*Task goal*: What lines in the data hold the string "Turbo"? Show them.

==============================

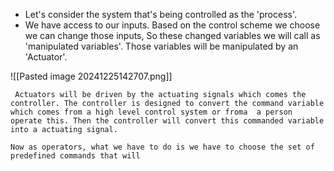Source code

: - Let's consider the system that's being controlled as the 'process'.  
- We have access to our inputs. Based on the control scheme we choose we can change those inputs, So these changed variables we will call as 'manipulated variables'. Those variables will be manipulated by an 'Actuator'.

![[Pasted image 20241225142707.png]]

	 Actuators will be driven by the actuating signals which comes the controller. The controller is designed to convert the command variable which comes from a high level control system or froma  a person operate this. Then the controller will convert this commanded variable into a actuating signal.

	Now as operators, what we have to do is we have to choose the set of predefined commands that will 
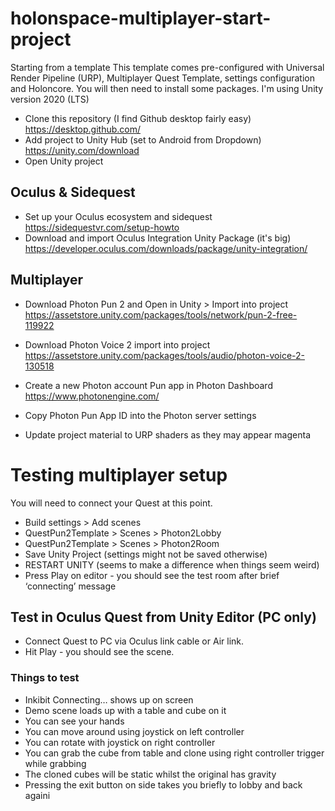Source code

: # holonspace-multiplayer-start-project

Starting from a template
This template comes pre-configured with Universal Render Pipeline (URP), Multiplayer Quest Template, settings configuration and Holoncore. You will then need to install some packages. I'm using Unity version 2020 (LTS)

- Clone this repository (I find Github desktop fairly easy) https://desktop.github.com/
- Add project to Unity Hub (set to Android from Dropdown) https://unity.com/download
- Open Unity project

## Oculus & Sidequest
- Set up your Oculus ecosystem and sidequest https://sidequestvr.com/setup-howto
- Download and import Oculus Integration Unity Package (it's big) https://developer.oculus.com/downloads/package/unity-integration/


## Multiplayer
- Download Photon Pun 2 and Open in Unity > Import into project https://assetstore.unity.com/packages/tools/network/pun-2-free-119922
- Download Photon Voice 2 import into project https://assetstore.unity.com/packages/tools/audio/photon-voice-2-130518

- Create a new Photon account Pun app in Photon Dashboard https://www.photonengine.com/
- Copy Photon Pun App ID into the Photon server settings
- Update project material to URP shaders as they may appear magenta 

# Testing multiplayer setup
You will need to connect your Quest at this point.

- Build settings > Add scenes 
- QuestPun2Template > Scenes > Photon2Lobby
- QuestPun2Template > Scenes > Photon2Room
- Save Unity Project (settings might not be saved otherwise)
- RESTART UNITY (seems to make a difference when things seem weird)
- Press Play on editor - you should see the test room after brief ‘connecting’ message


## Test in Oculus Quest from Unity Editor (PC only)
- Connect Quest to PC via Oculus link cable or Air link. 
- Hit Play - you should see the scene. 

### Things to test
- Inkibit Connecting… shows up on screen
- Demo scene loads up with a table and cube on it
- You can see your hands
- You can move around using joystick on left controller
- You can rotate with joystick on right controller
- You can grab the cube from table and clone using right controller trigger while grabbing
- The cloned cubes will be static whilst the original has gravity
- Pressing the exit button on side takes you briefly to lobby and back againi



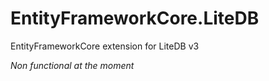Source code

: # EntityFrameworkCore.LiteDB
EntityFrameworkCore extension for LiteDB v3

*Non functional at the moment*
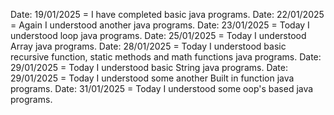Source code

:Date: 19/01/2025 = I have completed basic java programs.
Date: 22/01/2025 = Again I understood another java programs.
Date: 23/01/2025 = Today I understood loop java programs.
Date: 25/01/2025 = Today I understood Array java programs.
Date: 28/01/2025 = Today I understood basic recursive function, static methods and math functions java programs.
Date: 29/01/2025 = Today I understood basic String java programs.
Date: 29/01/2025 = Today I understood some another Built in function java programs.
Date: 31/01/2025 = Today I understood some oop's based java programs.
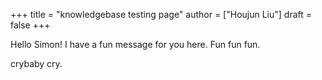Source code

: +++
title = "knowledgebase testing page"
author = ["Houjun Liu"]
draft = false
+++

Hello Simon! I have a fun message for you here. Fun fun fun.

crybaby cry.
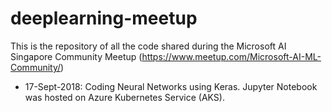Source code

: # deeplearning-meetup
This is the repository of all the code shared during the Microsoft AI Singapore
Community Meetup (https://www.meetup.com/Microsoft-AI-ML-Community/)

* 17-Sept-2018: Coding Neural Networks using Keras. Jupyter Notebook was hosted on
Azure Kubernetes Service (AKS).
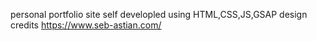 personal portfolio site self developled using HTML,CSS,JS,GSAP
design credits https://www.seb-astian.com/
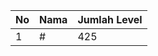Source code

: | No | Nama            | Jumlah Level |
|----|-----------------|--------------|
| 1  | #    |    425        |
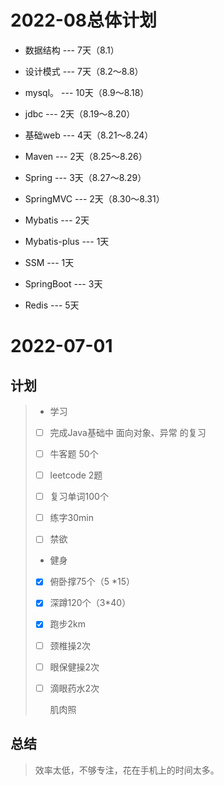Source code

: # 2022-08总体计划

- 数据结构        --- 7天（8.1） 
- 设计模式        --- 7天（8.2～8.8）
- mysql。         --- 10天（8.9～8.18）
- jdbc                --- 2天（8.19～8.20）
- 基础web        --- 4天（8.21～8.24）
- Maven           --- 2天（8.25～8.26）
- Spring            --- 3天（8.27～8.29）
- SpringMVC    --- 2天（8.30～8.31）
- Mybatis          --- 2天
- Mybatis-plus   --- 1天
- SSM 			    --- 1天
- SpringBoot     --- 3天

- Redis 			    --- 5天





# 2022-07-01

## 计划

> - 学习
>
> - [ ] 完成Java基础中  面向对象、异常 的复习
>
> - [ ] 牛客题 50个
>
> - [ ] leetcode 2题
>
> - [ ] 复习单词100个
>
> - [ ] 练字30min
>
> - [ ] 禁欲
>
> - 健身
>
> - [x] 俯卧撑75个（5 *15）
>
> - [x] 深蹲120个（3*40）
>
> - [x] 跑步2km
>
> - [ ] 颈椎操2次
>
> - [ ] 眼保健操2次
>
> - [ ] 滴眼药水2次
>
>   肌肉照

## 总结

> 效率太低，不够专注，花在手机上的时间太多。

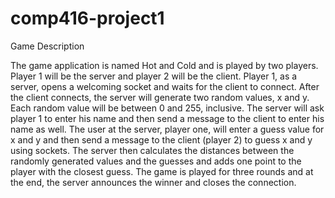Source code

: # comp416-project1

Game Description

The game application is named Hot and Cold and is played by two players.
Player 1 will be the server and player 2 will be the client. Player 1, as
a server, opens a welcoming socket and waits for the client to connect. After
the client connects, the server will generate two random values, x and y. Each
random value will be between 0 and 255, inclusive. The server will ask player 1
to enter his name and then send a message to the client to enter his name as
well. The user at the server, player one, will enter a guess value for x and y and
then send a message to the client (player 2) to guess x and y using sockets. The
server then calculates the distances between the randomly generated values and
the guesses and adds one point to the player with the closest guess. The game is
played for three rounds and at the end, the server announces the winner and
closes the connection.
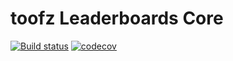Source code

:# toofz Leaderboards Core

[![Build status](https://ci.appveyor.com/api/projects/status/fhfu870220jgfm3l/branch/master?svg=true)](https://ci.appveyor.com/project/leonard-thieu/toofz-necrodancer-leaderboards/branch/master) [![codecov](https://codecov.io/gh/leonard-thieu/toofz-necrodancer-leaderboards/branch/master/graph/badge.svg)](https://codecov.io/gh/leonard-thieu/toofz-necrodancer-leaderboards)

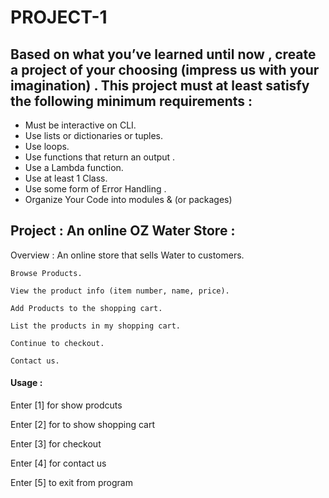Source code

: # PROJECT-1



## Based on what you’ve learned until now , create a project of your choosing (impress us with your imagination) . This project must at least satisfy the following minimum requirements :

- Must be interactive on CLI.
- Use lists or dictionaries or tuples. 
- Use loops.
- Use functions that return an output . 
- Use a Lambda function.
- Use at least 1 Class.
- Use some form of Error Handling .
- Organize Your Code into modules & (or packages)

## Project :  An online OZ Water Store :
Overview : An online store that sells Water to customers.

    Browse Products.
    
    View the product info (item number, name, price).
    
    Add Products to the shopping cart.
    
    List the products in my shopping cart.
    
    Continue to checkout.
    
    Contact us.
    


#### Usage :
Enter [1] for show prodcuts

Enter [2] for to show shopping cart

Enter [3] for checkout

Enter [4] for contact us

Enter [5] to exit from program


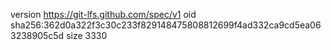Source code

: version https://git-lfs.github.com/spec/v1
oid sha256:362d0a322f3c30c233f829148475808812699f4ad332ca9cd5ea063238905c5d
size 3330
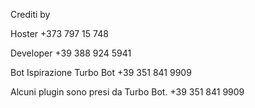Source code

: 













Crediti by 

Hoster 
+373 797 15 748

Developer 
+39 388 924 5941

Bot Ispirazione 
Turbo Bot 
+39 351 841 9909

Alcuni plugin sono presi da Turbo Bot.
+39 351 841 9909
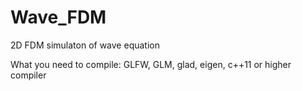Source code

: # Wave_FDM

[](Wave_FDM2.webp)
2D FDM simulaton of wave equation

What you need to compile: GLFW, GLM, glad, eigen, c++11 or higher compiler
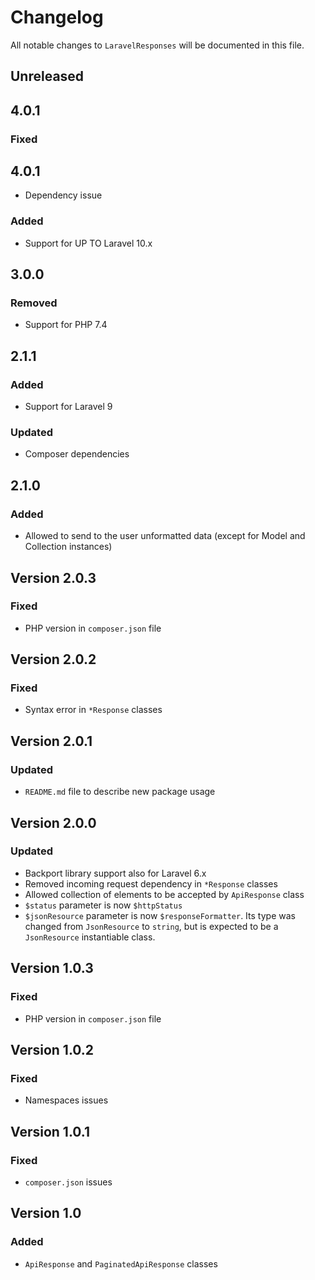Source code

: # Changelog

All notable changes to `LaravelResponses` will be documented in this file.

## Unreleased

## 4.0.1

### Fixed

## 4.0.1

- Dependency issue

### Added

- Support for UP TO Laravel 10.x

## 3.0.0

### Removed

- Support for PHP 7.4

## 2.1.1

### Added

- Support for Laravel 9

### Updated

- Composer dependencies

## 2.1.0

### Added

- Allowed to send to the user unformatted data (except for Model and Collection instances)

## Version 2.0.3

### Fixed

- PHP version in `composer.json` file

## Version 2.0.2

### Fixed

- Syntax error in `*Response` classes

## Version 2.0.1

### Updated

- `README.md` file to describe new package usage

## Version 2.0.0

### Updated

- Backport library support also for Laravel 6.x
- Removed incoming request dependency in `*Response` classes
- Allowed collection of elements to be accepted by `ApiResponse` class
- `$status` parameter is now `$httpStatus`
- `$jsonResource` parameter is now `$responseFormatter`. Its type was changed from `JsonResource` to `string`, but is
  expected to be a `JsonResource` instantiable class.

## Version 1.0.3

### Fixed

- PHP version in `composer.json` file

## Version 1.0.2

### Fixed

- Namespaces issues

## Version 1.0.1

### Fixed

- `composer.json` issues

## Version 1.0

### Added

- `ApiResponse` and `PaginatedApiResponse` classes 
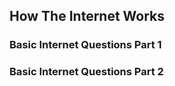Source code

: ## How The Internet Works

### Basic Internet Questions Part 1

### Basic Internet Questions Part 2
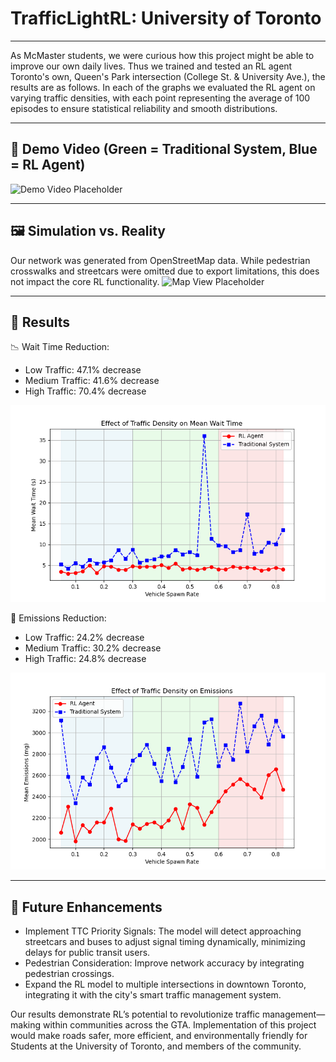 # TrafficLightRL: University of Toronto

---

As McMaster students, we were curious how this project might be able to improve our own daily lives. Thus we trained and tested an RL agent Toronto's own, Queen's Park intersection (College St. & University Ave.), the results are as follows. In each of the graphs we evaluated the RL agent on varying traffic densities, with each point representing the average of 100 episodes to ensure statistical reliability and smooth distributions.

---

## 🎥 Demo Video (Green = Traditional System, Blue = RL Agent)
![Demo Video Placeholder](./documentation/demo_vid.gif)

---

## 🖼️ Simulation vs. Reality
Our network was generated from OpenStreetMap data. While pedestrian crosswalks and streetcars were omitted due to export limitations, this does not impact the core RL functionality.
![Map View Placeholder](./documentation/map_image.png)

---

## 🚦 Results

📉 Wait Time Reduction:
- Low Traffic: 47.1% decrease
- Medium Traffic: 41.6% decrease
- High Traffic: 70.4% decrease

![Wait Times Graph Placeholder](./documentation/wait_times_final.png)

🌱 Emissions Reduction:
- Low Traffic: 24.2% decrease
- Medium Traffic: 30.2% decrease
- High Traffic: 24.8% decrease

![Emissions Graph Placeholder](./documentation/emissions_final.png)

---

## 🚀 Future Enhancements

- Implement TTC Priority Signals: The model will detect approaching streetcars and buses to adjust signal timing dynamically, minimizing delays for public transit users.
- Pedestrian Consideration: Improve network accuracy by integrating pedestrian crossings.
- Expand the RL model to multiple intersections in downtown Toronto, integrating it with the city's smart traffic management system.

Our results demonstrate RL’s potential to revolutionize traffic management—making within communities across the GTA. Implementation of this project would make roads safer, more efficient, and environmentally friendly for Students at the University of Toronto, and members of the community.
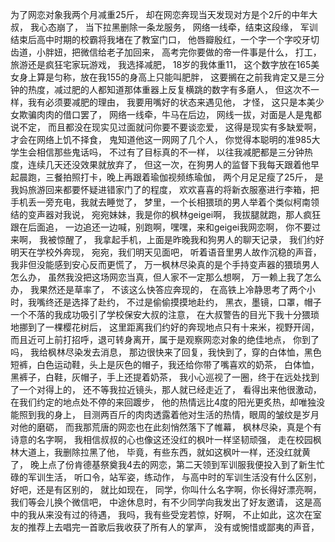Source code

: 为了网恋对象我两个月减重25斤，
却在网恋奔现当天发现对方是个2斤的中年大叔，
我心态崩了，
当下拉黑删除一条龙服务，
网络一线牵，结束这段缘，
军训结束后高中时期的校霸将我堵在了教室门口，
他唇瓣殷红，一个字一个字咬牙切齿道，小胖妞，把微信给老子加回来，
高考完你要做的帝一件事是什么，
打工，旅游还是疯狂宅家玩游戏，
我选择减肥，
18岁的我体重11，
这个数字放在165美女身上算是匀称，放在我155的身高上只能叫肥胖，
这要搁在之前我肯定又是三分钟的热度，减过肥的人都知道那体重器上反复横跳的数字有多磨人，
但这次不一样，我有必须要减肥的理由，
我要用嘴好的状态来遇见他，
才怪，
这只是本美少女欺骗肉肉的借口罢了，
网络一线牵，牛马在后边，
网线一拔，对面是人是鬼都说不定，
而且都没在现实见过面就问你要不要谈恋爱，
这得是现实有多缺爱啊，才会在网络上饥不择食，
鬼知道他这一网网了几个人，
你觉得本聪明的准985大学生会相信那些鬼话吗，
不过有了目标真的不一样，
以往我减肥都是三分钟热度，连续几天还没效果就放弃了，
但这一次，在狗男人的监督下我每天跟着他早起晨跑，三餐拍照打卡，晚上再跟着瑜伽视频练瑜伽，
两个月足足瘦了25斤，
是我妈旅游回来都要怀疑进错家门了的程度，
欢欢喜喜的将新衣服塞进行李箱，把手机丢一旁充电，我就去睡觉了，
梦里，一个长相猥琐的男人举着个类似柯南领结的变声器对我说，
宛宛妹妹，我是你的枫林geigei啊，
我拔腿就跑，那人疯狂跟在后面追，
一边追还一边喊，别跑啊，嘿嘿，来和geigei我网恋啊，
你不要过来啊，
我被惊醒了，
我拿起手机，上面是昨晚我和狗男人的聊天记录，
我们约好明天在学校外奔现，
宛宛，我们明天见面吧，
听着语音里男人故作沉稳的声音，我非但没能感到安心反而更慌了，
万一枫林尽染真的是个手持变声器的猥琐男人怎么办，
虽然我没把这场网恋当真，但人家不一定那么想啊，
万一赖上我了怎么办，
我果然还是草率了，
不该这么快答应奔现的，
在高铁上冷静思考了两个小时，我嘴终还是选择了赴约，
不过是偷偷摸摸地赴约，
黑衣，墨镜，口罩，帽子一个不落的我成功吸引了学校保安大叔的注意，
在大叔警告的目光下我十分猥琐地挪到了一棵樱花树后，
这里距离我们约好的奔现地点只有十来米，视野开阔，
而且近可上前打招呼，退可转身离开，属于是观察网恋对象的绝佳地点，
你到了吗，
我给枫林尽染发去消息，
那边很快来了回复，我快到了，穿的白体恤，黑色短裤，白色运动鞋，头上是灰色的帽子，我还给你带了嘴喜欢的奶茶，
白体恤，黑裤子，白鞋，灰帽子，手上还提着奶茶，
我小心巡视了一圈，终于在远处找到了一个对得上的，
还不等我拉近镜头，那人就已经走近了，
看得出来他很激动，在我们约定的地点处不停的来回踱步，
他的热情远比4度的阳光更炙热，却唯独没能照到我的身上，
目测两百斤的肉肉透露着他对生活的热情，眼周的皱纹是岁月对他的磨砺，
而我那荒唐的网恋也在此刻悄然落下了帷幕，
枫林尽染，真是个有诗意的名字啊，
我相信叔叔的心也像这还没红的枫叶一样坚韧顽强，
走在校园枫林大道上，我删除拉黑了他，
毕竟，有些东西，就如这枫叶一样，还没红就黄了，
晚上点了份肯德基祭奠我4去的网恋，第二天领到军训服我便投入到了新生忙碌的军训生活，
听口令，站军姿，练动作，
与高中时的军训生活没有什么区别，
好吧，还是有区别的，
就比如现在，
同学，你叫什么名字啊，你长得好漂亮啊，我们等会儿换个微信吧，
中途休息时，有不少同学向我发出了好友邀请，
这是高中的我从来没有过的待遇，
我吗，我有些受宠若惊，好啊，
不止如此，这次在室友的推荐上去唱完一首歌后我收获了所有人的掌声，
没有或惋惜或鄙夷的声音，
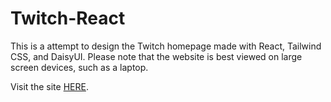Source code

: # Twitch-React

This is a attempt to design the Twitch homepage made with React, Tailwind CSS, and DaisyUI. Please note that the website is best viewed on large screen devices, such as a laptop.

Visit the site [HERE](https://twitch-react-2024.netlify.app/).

==============================

*Answer to this exercise*:
Turbo Bot 
Alcuni plugin sono presi da Turbo Bot.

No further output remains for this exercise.